Rażącym naruszeniem zasady równości stron stosunku cywilnoprawnym i generalnie – absurdem na gruncie polskiego prawa jest szereg drakońskich wyłączeń od odpowiedzialności Binance Poland sp. z.o.o. przewidzianych w regulaminie („Warunkach Korzystania”), przede wszystkim wskazanych w pkt 29. Część z tych wyłączeń w oczywisty sposób może zostać zakwalifikowana jako niedozwolona klazula (klazula abuzywna) w rozumieniu przepisu art. 3851 pkt 2 k.c.  Według tego przepisu w razie wątpliwości uważa się, że niedozwolonymi postanowieniami umownymi są te, które w szczególności wyłączają lub istotnie ograniczają odpowiedzialność względem konsumenta za niewykonanie lub nienależyte wykonanie zobowiązania. Te uwagi odnośnie równości stron w stosunku cywilnoprawnym oraz klauzul abuzywnych mają również zastosowanie do postanowień „Warunków Korzystania” dotyczących zawieszenia, wstrzymania lub ograniczania dostępu klienta do jednej lub więcej Usług Binance, w tym do tzw. „blokowania konta” klienta (piszę „blokowanie konta” w cudzysłowiu bo to powszechnie stosowany zwrot, nie oddający jednakże ani prawnej ani technicznej istoty działania giełdy kryptowalutowej).

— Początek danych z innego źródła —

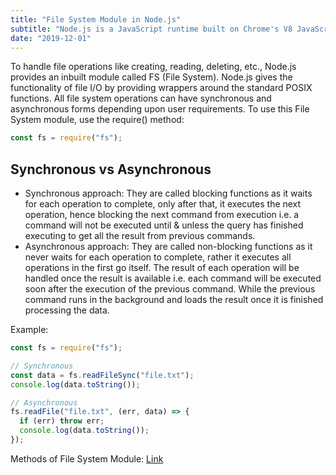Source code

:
 ```yaml
---
title: "File System Module in Node.js"
subtitle: "Node.js is a JavaScript runtime built on Chrome's V8 JavaScript engine."
date: "2019-12-01"
---
```



To handle file operations like creating, reading, deleting, etc., Node.js provides an inbuilt module called FS (File System). Node.js gives the functionality of file I/O by providing wrappers around the standard POSIX functions. All file system operations can have synchronous and asynchronous forms depending upon user requirements. To use this File System module, use the require() method:

```javascript
const fs = require("fs");
```

## Synchronous vs Asynchronous

- Synchronous approach: They are called blocking functions as it waits for each operation to complete, only after that, it executes the next operation, hence blocking the next command from execution i.e. a command will not be executed until & unless the query has finished executing to get all the result from previous commands.
- Asynchronous approach: They are called non-blocking functions as it never waits for each operation to complete, rather it executes all operations in the first go itself. The result of each operation will be handled once the result is available i.e. each command will be executed soon after the execution of the previous command. While the previous command runs in the background and loads the result once it is finished processing the data.

Example:

```javascript
const fs = require("fs");

// Synchronous
const data = fs.readFileSync("file.txt");
console.log(data.toString());

// Asynchronous
fs.readFile("file.txt", (err, data) => {
  if (err) throw err;
  console.log(data.toString());
});
```

Methods of File System Module: [Link](https://nodejs.org/api/fs.html)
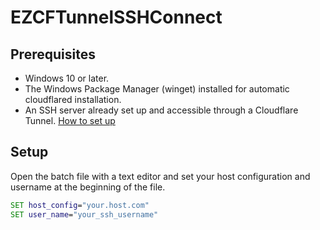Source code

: # EZCFTunnelSSHConnect

## Prerequisites
- Windows 10 or later.
- The Windows Package Manager (winget) installed for automatic cloudflared installation.
- An SSH server already set up and accessible through a Cloudflare Tunnel. [How to set up](https://developers.cloudflare.com/cloudflare-one/connections/connect-networks/get-started/create-remote-tunnel/)

## Setup
Open the batch file with a text editor and set your host configuration and username at the beginning of the file.
```bat
SET host_config="your.host.com"
SET user_name="your_ssh_username"
```
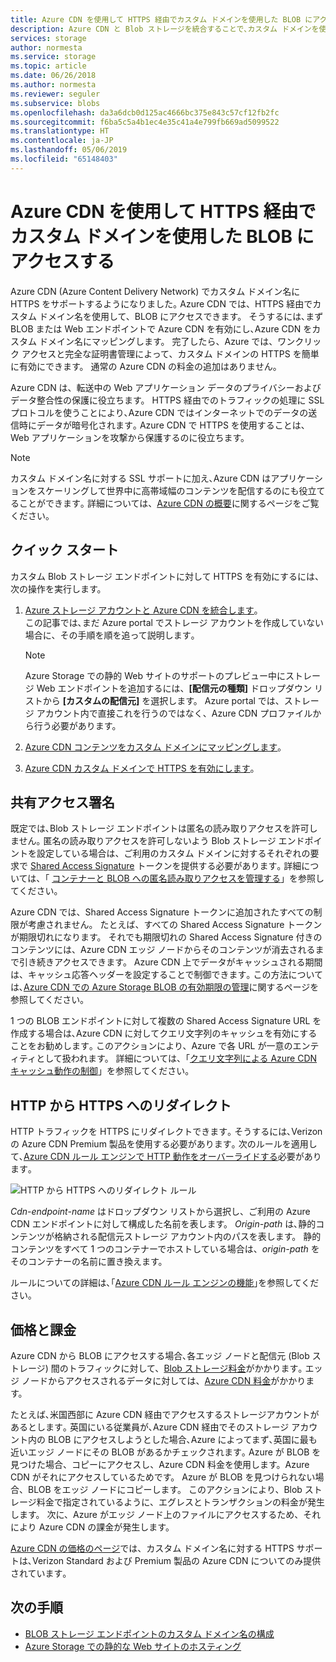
 ```yaml
---
title: Azure CDN を使用して HTTPS 経由でカスタム ドメインを使用した BLOB にアクセスする
description: Azure CDN と Blob ストレージを統合することで､カスタム ドメインを使用した BLOB に HTTPS 経由でアクセスする方法について説明します
services: storage
author: normesta
ms.service: storage
ms.topic: article
ms.date: 06/26/2018
ms.author: normesta
ms.reviewer: seguler
ms.subservice: blobs
ms.openlocfilehash: da3a6dcb0d125ac4666bc375e843c57cf12fb2fc
ms.sourcegitcommit: f6ba5c5a4b1ec4e35c41a4e799fb669ad5099522
ms.translationtype: HT
ms.contentlocale: ja-JP
ms.lasthandoff: 05/06/2019
ms.locfileid: "65148403"
---
```

# <a name="use-azure-cdn-to-access-blobs-with-custom-domains-over-https"></a>Azure CDN を使用して HTTPS 経由でカスタム ドメインを使用した BLOB にアクセスする

Azure CDN (Azure Content Delivery Network) でカスタム ドメイン名に HTTPS をサポートするようになりました｡ Azure CDN では、HTTPS 経由でカスタム ドメイン名を使用して、BLOB にアクセスできます。 そうするには､まず BLOB または Web エンドポイントで Azure CDN を有効にし､Azure CDN をカスタム ドメイン名にマッピングします。 完了したら、Azure では、ワンクリック アクセスと完全な証明書管理によって、カスタム ドメインの HTTPS を簡単に有効にできます。 通常の Azure CDN の料金の追加はありません。

Azure CDN は、転送中の Web アプリケーション データのプライバシーおよびデータ整合性の保護に役立ちます。 HTTPS 経由でのトラフィックの処理に SSL プロトコルを使うことにより､Azure CDN ではインターネットでのデータの送信時にデータが暗号化されます｡ Azure CDN で HTTPS を使用することは、Web アプリケーションを攻撃から保護するのに役立ちます。

> [!NOTE]  
> カスタム ドメイン名に対する SSL サポートに加え､Azure CDN はアプリケーションをスケーリングして世界中に高帯域幅のコンテンツを配信するのにも役立てることができます｡ 詳細については、[Azure CDN の概要](../../cdn/cdn-overview.md)に関するページをご覧ください。

## <a name="quickstart"></a>クイック スタート

カスタム Blob ストレージ エンドポイントに対して HTTPS を有効にするには、次の操作を実行します。

1.  [Azure ストレージ アカウントと Azure CDN を統合します](../../cdn/cdn-create-a-storage-account-with-cdn.md)｡  
    この記事では､まだ Azure portal でストレージ アカウントを作成していない場合に、その手順を順を追って説明します｡

    > [!NOTE]  
    > Azure Storage での静的 Web サイトのサポートのプレビュー中にストレージ Web エンドポイントを追加するには、**[配信元の種類]** ドロップダウン リストから **[カスタムの配信元]** を選択します。 Azure portal では、ストレージ アカウント内で直接これを行うのではなく、Azure CDN プロファイルから行う必要があります。

2.  [Azure CDN コンテンツをカスタム ドメインにマッピングします](../../cdn/cdn-map-content-to-custom-domain.md)｡

3.  [Azure CDN カスタム ドメインで HTTPS を有効にします](../../cdn/cdn-custom-ssl.md)｡

## <a name="shared-access-signatures"></a>共有アクセス署名

既定では､Blob ストレージ エンドポイントは匿名の読み取りアクセスを許可しません｡ 匿名の読み取りアクセスを許可しないよう Blob ストレージ エンドポイントを設定している場合は、ご利用のカスタム ドメインに対するそれぞれの要求で [Shared Access Signature](../common/storage-dotnet-shared-access-signature-part-1.md?toc=%2fazure%2fstorage%2fblobs%2ftoc.json) トークンを提供する必要があります｡ 詳細については、「 [コンテナーと BLOB への匿名読み取りアクセスを管理する](storage-manage-access-to-resources.md)」を参照してください。

Azure CDN では、Shared Access Signature トークンに追加されたすべての制限が考慮されません。 たとえば、すべての Shared Access Signature トークンが期限切れになります。 それでも期限切れの Shared Access Signature 付きのコンテンツには、Azure CDN エッジ ノードからそのコンテンツが消去されるまで引き続きアクセスできます。 Azure CDN 上でデータがキャッシュされる期間は、キャッシュ応答ヘッダーを設定することで制御できます｡ この方法については､[Azure CDN での Azure Storage BLOB の有効期限の管理](../../cdn/cdn-manage-expiration-of-blob-content.md)に関するページを参照してください｡

1 つの BLOB エンドポイントに対して複数の Shared Access Signature URL を作成する場合は､Azure CDN に対してクエリ文字列のキャッシュを有効にすることをお勧めします｡ このアクションにより、Azure で各 URL が一意のエンティティとして扱われます。 詳細については、「[クエリ文字列による Azure CDN キャッシュ動作の制御](../../cdn/cdn-query-string.md)」を参照してください。

## <a name="http-to-https-redirection"></a>HTTP から HTTPS へのリダイレクト

HTTP トラフィックを HTTPS にリダイレクトできます｡ そうするには､Verizon の Azure CDN Premium 製品を使用する必要があります｡ 次のルールを適用して､[Azure CDN ルール エンジンで HTTP 動作をオーバーライドする](../../cdn/cdn-rules-engine.md)必要があります｡

![HTTP から HTTPS へのリダイレクト ルール](./media/storage-https-custom-domain-cdn/redirect-to-https.png)

*Cdn-endpoint-name* はドロップダウン リストから選択し、ご利用の Azure CDN エンドポイントに対して構成した名前を表します。 *Origin-path* は､静的コンテンツが格納される配信元ストレージ アカウント内のパスを表します。 静的コンテンツをすべて 1 つのコンテナーでホストしている場合は、*origin-path* をそのコンテナーの名前に置き換えます。

ルールについての詳細は､｢[Azure CDN ルール エンジンの機能](../../cdn/cdn-rules-engine-reference-features.md)｣を参照してください｡

## <a name="pricing-and-billing"></a>価格と課金

Azure CDN から BLOB にアクセスする場合､各エッジ ノードと配信元 (Blob ストレージ) 間のトラフィックに対して、[Blob ストレージ料金](https://azure.microsoft.com/pricing/details/storage/blobs/)がかかります｡ エッジ ノードからアクセスされるデータに対しては、[Azure CDN 料金](https://azure.microsoft.com/pricing/details/cdn/)がかかります。

たとえば､米国西部に Azure CDN 経由でアクセスするストレージアカウントがあるとします｡ 英国にいる従業員が､Azure CDN 経由でそのストレージ アカウント内の BLOB にアクセスしようとした場合､Azure によってまず､英国に最も近いエッジ ノードにその BLOB があるかチェックされます｡ Azure が BLOB を見つけた場合、コピーにアクセスし、Azure CDN 料金を使用します。Azure CDN がそれにアクセスしているためです。 Azure が BLOB を見つけられない場合、BLOB をエッジ ノードにコピーします。 このアクションにより、Blob ストレージ料金で指定されているように、エグレスとトランザクションの料金が発生します。 次に、Azure がエッジ ノード上のファイルにアクセスするため、それにより Azure CDN の課金が発生します。

[Azure CDN の価格のページ](https://azure.microsoft.com/pricing/details/cdn/)では、カスタム ドメイン名に対する HTTPS サポートは､Verizon Standard および Premium 製品の Azure CDN についてのみ提供されています｡

## <a name="next-steps"></a>次の手順

* [BLOB ストレージ エンドポイントのカスタム ドメイン名の構成](storage-custom-domain-name.md)
* [Azure Storage での静的な Web サイトのホスティング](storage-blob-static-website.md)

Niekorzystnym dla przedsiębiorców, którzy zamierzają korzystać z usług Binance, jest postanowienie pkt. 32, które spory wynikające z „Warunków Korzystania” lub z nimi związane powstałe pomiędzy  Binance Poland sp. z.o.o. a jej klientem (z reguły mającym siedzibę lub miejsce zamieszkania w Polsce), który nie jest konsumentem, poddaje pod rozstrzygnięcie sądu polubownego (arbitrażowego) z siedzibą w … Paryżu, przy czym językiem arbitrażu ma być język angielski. Dla małych i średnich przedsiębiorców może być to istotny problem i ograniczenie możliwości dochodzenia ich słusznych roszczeń.